Recipe 3: Apple Pie Overnight Oats

Ingredients

  • 1/2 cup (50 g) rolled oats
  • 1 tablespoon (15 g) chia seeds
  • 1/2 apple, grated
  • Pinch of salt
  • 1/4 cup (60 g) Greek yogurt
  • 1-2 teaspoons (5-10 ml) honey or maple syrup (to taste)
  • 1/2 cup (120 ml) almond milk
  • 1/2 teaspoon (2 g) cinnamon
  • Walnuts for topping (optional)

Instructions

  1. Combine rolled oats, chia seeds, grated apple, salt, and cinnamon in a bowl.
  2. Mix in Greek yogurt, honey or maple syrup, and almond milk until well incorporated.
  3. Transfer the mixture to a resealable jar or container.
  4. Refrigerate for at least 4 hours or overnight.
  5. Serve with chopped walnuts sprinkled on top for added crunch.

Tips

  • For a spiced twist, add a pinch of nutmeg with the cinnamon.
  • If you want more sweetness, consider adding raisins to mimic traditional apple pie flavors.

Recipe 4: Pina Colada Overnight Oats

Ingredients

  • 1/2 cup (50 g) rolled oats
  • 1 tablespoon (15 g) chia seeds
  • 2 oz (60 g) pineapple, chopped
  • Pinch of salt
  • 1/4 cup (60 g) Greek yogurt
  • 1-2 teaspoons (5-10 ml) maple syrup (to taste)
  • 1/2 cup (120 ml) almond milk
  • 1 tablespoon (10 g) desiccated coconut
  • Pineapple chunks for topping (optional)

Instructions

  1. In a bowl, mix rolled oats, chia seeds, chopped pineapple, pinch of salt, and desiccated coconut.
  2. Stir in Greek yogurt, maple syrup, and almond milk until everything is combined.
  3. Transfer to a jar, seal, and chill in the refrigerator for at least 4 hours or overnight.
  4. Top with extra pineapple chunks before enjoying.

Tips

  • For an extra tropical touch, consider adding a splash of coconut milk.
  • Blend the pineapple before mixing for a smoother texture if preferred.

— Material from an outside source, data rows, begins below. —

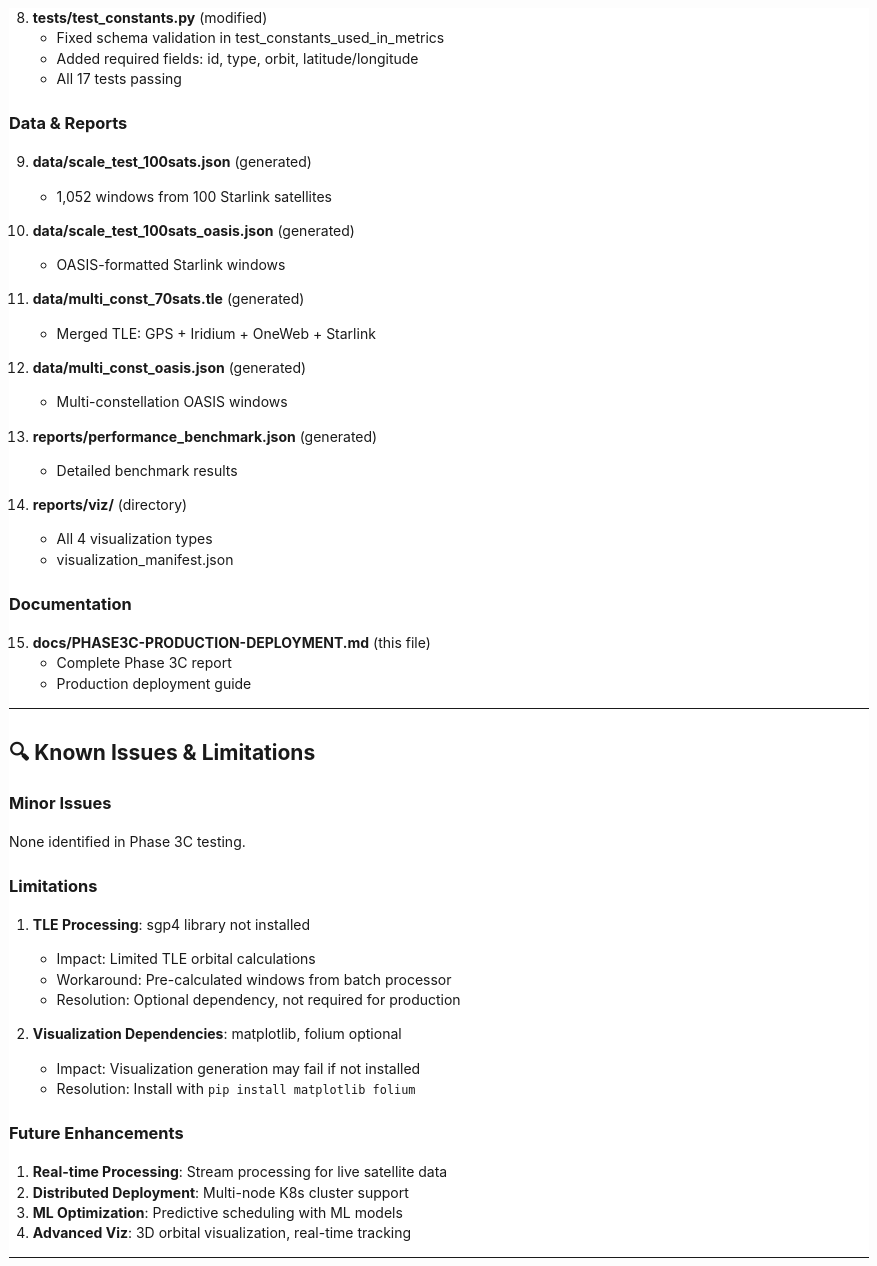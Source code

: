8. **tests/test_constants.py** (modified)
   - Fixed schema validation in test_constants_used_in_metrics
   - Added required fields: id, type, orbit, latitude/longitude
   - All 17 tests passing

### Data & Reports

9. **data/scale_test_100sats.json** (generated)
   - 1,052 windows from 100 Starlink satellites

10. **data/scale_test_100sats_oasis.json** (generated)
    - OASIS-formatted Starlink windows

11. **data/multi_const_70sats.tle** (generated)
    - Merged TLE: GPS + Iridium + OneWeb + Starlink

12. **data/multi_const_oasis.json** (generated)
    - Multi-constellation OASIS windows

13. **reports/performance_benchmark.json** (generated)
    - Detailed benchmark results

14. **reports/viz/** (directory)
    - All 4 visualization types
    - visualization_manifest.json

### Documentation

15. **docs/PHASE3C-PRODUCTION-DEPLOYMENT.md** (this file)
    - Complete Phase 3C report
    - Production deployment guide

---

## 🔍 Known Issues & Limitations

### Minor Issues

None identified in Phase 3C testing.

### Limitations

1. **TLE Processing**: sgp4 library not installed
   - Impact: Limited TLE orbital calculations
   - Workaround: Pre-calculated windows from batch processor
   - Resolution: Optional dependency, not required for production

2. **Visualization Dependencies**: matplotlib, folium optional
   - Impact: Visualization generation may fail if not installed
   - Resolution: Install with `pip install matplotlib folium`

### Future Enhancements

1. **Real-time Processing**: Stream processing for live satellite data
2. **Distributed Deployment**: Multi-node K8s cluster support
3. **ML Optimization**: Predictive scheduling with ML models
4. **Advanced Viz**: 3D orbital visualization, real-time tracking

---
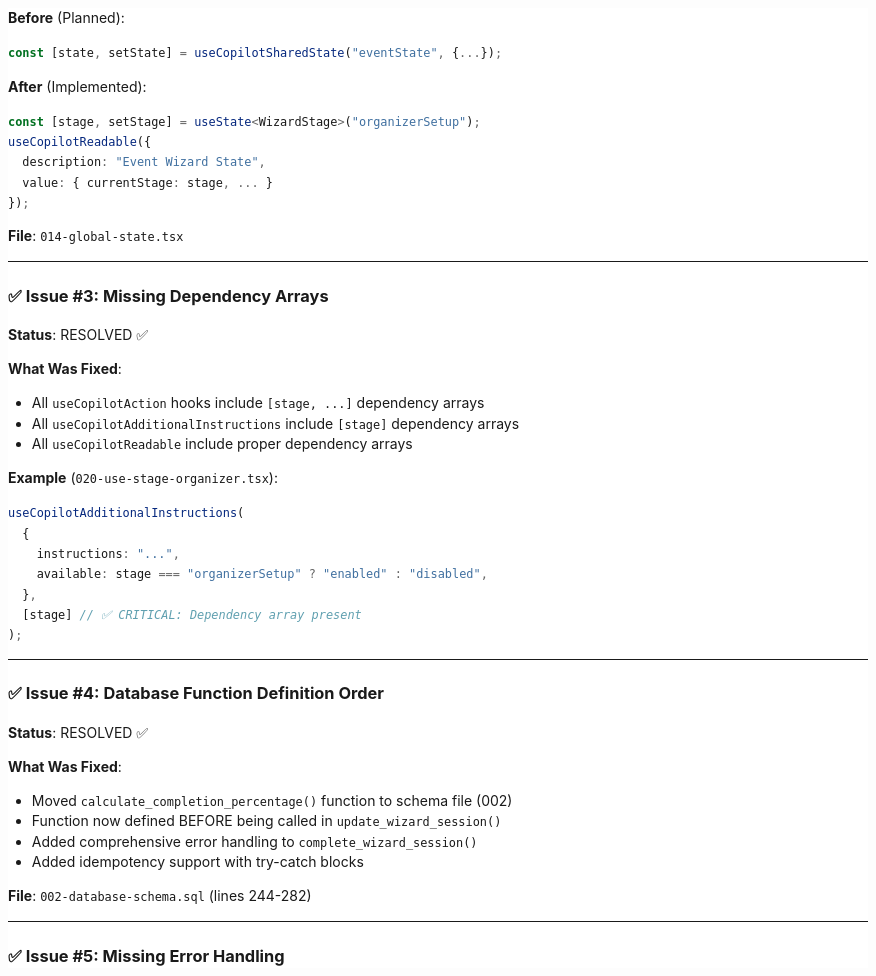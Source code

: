 **Before** (Planned):
```typescript
const [state, setState] = useCopilotSharedState("eventState", {...});
```

**After** (Implemented):
```typescript
const [stage, setStage] = useState<WizardStage>("organizerSetup");
useCopilotReadable({
  description: "Event Wizard State",
  value: { currentStage: stage, ... }
});
```

**File**: `014-global-state.tsx`

---

### ✅ Issue #3: Missing Dependency Arrays

**Status**: RESOLVED ✅

**What Was Fixed**:
- All `useCopilotAction` hooks include `[stage, ...]` dependency arrays
- All `useCopilotAdditionalInstructions` include `[stage]` dependency arrays
- All `useCopilotReadable` include proper dependency arrays

**Example** (`020-use-stage-organizer.tsx`):
```typescript
useCopilotAdditionalInstructions(
  {
    instructions: "...",
    available: stage === "organizerSetup" ? "enabled" : "disabled",
  },
  [stage] // ✅ CRITICAL: Dependency array present
);
```

---

### ✅ Issue #4: Database Function Definition Order

**Status**: RESOLVED ✅

**What Was Fixed**:
- Moved `calculate_completion_percentage()` function to schema file (002)
- Function now defined BEFORE being called in `update_wizard_session()`
- Added comprehensive error handling to `complete_wizard_session()`
- Added idempotency support with try-catch blocks

**File**: `002-database-schema.sql` (lines 244-282)

---

### ✅ Issue #5: Missing Error Handling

Recipe 5: Peanut Butter & Jelly Overnight Oats

Ingredients

  • 1/2 cup (50 g) rolled oats
  • 1 tablespoon (15 g) chia seeds
  • 2 tablespoons (30 g) natural peanut butter
  • 2 tablespoons (30 g) fruit jam of your choice
  • Pinch of salt
  • 1/4 cup (60 g) Greek yogurt
  • 1-2 teaspoons (5-10 ml) honey or maple syrup (optional)
  • 1/2 cup (120 ml) almond milk
  • Crushed peanuts for topping (optional)

Instructions

  1. In a medium bowl, combine rolled oats, chia seeds, and salt.
  2. Stir in the Greek yogurt, almond milk, peanut butter, and jam until everything is mixed well.
  3. Adjust sweetness with honey or maple syrup if desired.
  4. Pour into a jar, cover, and refrigerate at least 4 hours or overnight.
  5. Before serving, sprinkle with crushed peanuts for some crunch.

Tips

  • Swapping out peanut butter for almond butter can give it a different flavor profile.
  • Layering the peanut butter and jam can make it visually appealing when served.

These overnight oats recipes provide a variety of flavors consistently bursting with nutritional benefits. Whether you’re on the go or need a quick, satisfying breakfast, these oats are perfect for any setting. Enjoy them straight from the fridge or add some fresh toppings the next morning for a delicious start to your day!